• The Life Before This "The Life Before This" is one of those many unconcluded motion pictures events, where there's obviously a lot to say, but there's nothing said at all. It's one of those films with a spectacular premise that shows great promise, but has nothing to give; it is one of those projects where great actors use their talents while we wonder what the hell they are doing there. I remember "All The Rage".

    So, as expected, it is unavoidable to watch the film after its introduction. You may think many times later, that there's no content in it, or that nothing's going to happen, but still you stay focused because the ending is something you want to see no matter what. Meanwhile, the music is intriguing, the stories are many, the characters are real and the performances are good.

    Joe Pantoliano, always trustful, plays a lawyer with a big debt to pay. He has a brother who, he thinks, sells illegal substances and makes a lot of money for it. They don't speak, but Jake goes asking him for money, and the scene is quite interesting. In fact, many scenes are. Stephen Rea, as a hard working man who lost his daughter and probably himself, plays a part in two scenes that inspire trance.

    Catherine O'Hara plays a single woman who was married and dated gay men, and is now looking for a date; but is too worried about what couples live every day and how difficult it is. Leslie Hope, David Hewlett and Joel Keller play a team (sort of) that wants to commit a robbery but have too much on their minds and a lot of preoccupations. A 20-year old Sarah Polley is superb as she moves in with her boyfriend, who wants to be the man of her life.

    Emily Hampshire portrays Margaret, a girl with self-confidence issues, whose mother is an actress when she wants to act, but doesn't want her mother to know. Young Alison Pill is a very smart young girl, a prodigy that plays the violin and loves French, but wants to be with other more popular girls and do different stuff.

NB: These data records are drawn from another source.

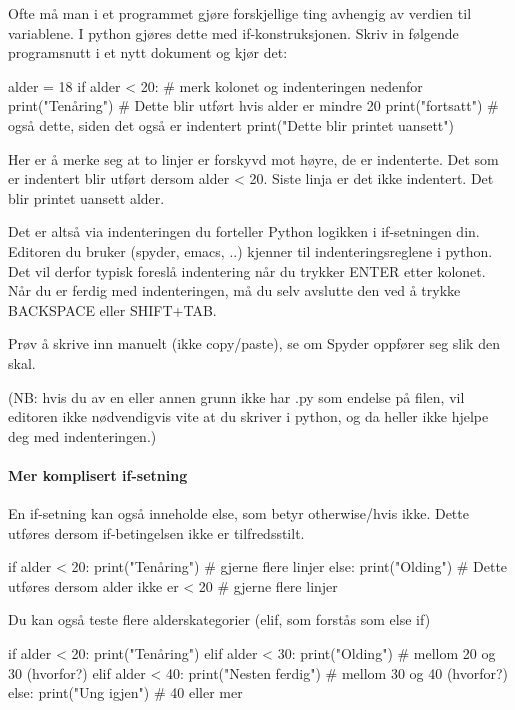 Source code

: {Ofte må man i et programmet gjøre forskjellige ting avhengig av verdien til variablene. I python gjøres dette med if-konstruksjonen. Skriv in følgende programsnutt i et nytt dokument og kjør det: 

\begin{usncodebox}
alder = 18
if alder < 20:            # merk kolonet og indenteringen nedenfor
   print("Tenåring")      # Dette blir utført hvis alder er mindre 20
   print("fortsatt")      # også dette, siden det også er indentert
print("Dette blir printet uansett")
\end{usncodebox}

Her er å merke seg at to linjer er forskyvd mot høyre, de er indenterte. Det som er indentert blir utført dersom alder < 20. Siste linja er det ikke indentert. Det blir printet uansett alder.

Det er altså via indenteringen du forteller Python logikken i if-setningen din. Editoren du bruker (spyder, emacs, ..) kjenner til indenteringsreglene i python. Det vil derfor typisk foreslå indentering når du trykker ENTER etter kolonet. Når du er ferdig med indenteringen, må du selv avslutte den ved å trykke BACKSPACE eller SHIFT+TAB. 

Prøv å skrive inn manuelt (ikke copy/paste), se om Spyder oppfører seg slik den skal. 

(NB: hvis du av en eller annen grunn ikke har .py som endelse på filen, vil editoren ikke nødvendigvis vite at du skriver i python, og da heller ikke hjelpe deg med indenteringen.) 

\paragraph{Mer komplisert if-setning}
En if-setning kan også inneholde else, som betyr otherwise/hvis ikke. Dette utføres dersom if-betingelsen ikke er tilfredsstilt. 

\begin{usncodebox}
if alder < 20: 
   print("Tenåring")
   # gjerne flere linjer
else: 
   print("Olding")     # Dette utføres dersom alder ikke er < 20
   # gjerne flere linjer
\end{usncodebox}

Du kan også teste flere alderskategorier (elif, som forstås som else if) 

\begin{usncodebox}
if alder < 20: 
   print("Tenåring")
elif alder < 30:           
   print("Olding")         # mellom 20 og 30 (hvorfor?) 
elif alder < 40: 
   print("Nesten ferdig")  # mellom 30 og 40 (hvorfor?)
else: 
   print("Ung igjen")  # 40 eller mer 
\end{usncodebox}

}
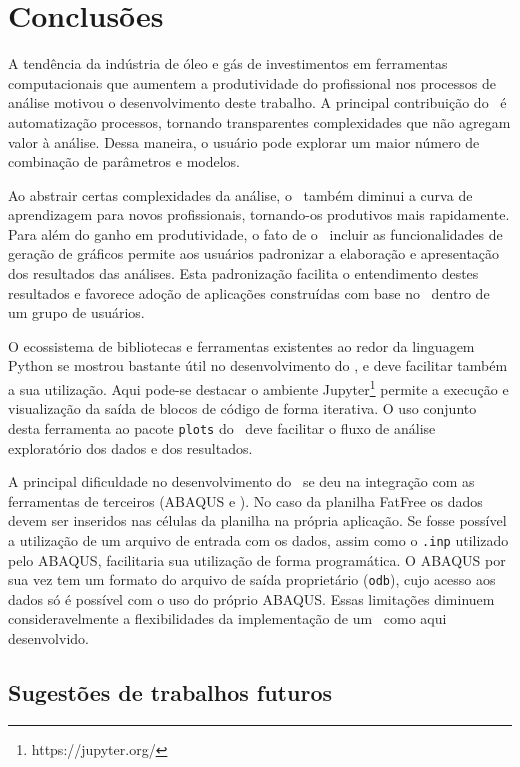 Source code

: \chapter{Conclusões}\label{chap:conclusao}


A tendência da indústria de óleo e gás de investimentos em ferramentas computacionais que aumentem a produtividade do profissional nos processos de análise motivou o desenvolvimento deste trabalho. A principal contribuição do \frame\ é automatização processos, tornando transparentes complexidades que não agregam valor à análise. Dessa maneira, o usuário pode explorar um maior número de combinação de parâmetros e modelos.

Ao abstrair certas complexidades da análise, o \frame\ também diminui a curva de aprendizagem para novos profissionais, tornando-os produtivos mais rapidamente.
Para além do ganho em produtividade, o fato de o \frame\ incluir as funcionalidades de geração de gráficos permite aos usuários padronizar a elaboração e apresentação dos resultados das análises. Esta padronização facilita o entendimento destes resultados e favorece adoção de aplicações construídas com base no \frame\ dentro de um grupo de usuários.

O ecossistema de bibliotecas e ferramentas existentes ao redor da linguagem Python se mostrou bastante útil no desenvolvimento do \frame, e deve facilitar também a sua utilização. Aqui pode-se destacar o ambiente Jupyter\footnote{https://jupyter.org/} permite a execução e visualização da saída de blocos de código de forma iterativa. O uso conjunto desta ferramenta ao pacote \texttt{plots} do \frame\ deve facilitar o fluxo de análise exploratório dos dados e dos resultados.

A principal dificuldade no desenvolvimento do \frame\ se deu na integração com as ferramentas de terceiros (ABAQUS e \fatfree). No caso da planilha FatFree os dados devem ser inseridos nas células da planilha na própria aplicação. Se fosse possível a utilização de um arquivo de entrada com os dados, assim como o \texttt{.inp} utilizado pelo ABAQUS, facilitaria sua utilização de forma programática. O ABAQUS por sua vez tem um formato do arquivo de saída proprietário (\texttt{odb}), cujo acesso aos dados só é possível com o uso do próprio ABAQUS. Essas limitações diminuem consideravelmente a flexibilidades da implementação de um \frame\ como aqui desenvolvido.


\section{Sugestões de trabalhos futuros}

    Believe or not, all of the situations I've explained have a connection. Is not the kind of connection you'd expect of a powerfully moving film where characters are the one with the connection and you can see it along the film. It is the type of film where the connection is determined by an event; an event that shows all of the characters.

    There's one scene, of a young couple talking, about a train accident that happened the day before the movie takes place. "If I had been in the train, I wouldn't be with you here", the girl says. "Yeah, but you weren't and you are", the boy says to her. "But one little thing can change everything; If I hadn't chosen Biology class I wouldn't have met you and I wouldn't love you now".

    That theory about one thing being able to change everything it is most likely what explains the last scene of the film that wants to be thought provoking and ends instantly. Canadian Director Jerry Ciccoritti hasn't done many things after this and hadn't done much before. Writer Semi Chellas worked his mind off to come up with this.

    As I said, it was not a bad idea. But they both missed the emotional connection, and one subject that worked as the main core of their piece. This could have been a great film…It's bad.